**Instructions to follow:**
Report each line of the records below that uses the word "starting".

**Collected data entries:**

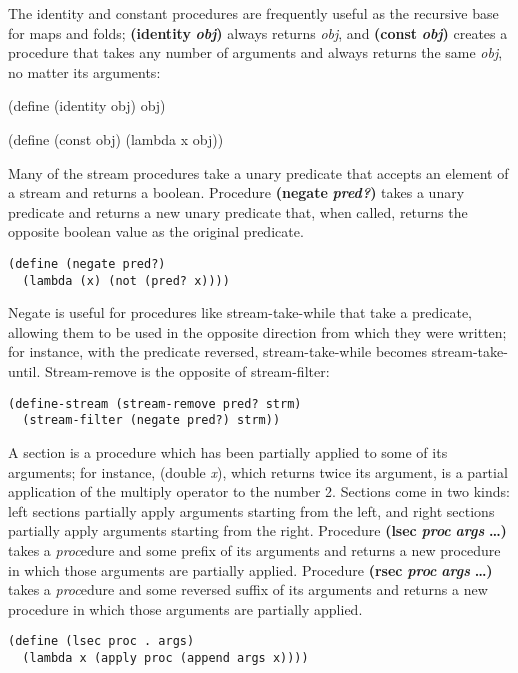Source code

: The identity and constant procedures are frequently useful as the
recursive base for maps and folds; \textbf{(identity}
\textbf{\emph{obj})} always returns \emph{obj}, and \textbf{(const}
\textbf{\emph{obj})} creates a procedure that takes any number of
arguments and always returns the same \emph{obj}, no matter its
arguments:

(define (identity obj) obj)

(define (const obj) (lambda x obj))

Many of the stream procedures take a unary predicate that accepts an
element of a stream and returns a boolean. Procedure \textbf{(negate}
\textbf{\emph{pred?})} takes a unary predicate and returns a new unary
predicate that, when called, returns the opposite boolean value as the
original predicate.

\begin{verbatim}
(define (negate pred?)
  (lambda (x) (not (pred? x))))
\end{verbatim}

Negate is useful for procedures like stream-take-while that take a
predicate, allowing them to be used in the opposite direction from which
they were written; for instance, with the predicate reversed,
stream-take-while becomes stream-take-until. Stream-remove is the
opposite of stream-filter:

\begin{verbatim}
(define-stream (stream-remove pred? strm)
  (stream-filter (negate pred?) strm))
\end{verbatim}

A section is a procedure which has been partially applied to some of its
arguments; for instance, (double \emph{x}), which returns twice its
argument, is a partial application of the multiply operator to the
number 2. Sections come in two kinds: left sections partially apply
arguments starting from the left, and right sections partially apply
arguments starting from the right. Procedure \textbf{(lsec}
\textbf{\emph{proc}} \textbf{} \textbf{\emph{args}} \textbf{\ldots{})}
takes a \emph{proc}edure and some prefix of its arguments and returns a
new procedure in which those arguments are partially applied. Procedure
\textbf{(rsec} \textbf{\emph{proc}} \textbf{} \textbf{\emph{args}}
\textbf{\ldots{})} takes a \emph{proc}edure and some reversed suffix of
its arguments and returns a new procedure in which those arguments are
partially applied.

\begin{verbatim}
(define (lsec proc . args)
  (lambda x (apply proc (append args x))))
\end{verbatim}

**Answer:**
arguments starting from the left, and right sections partially apply
arguments starting from the right. Procedure \textbf{(lsec}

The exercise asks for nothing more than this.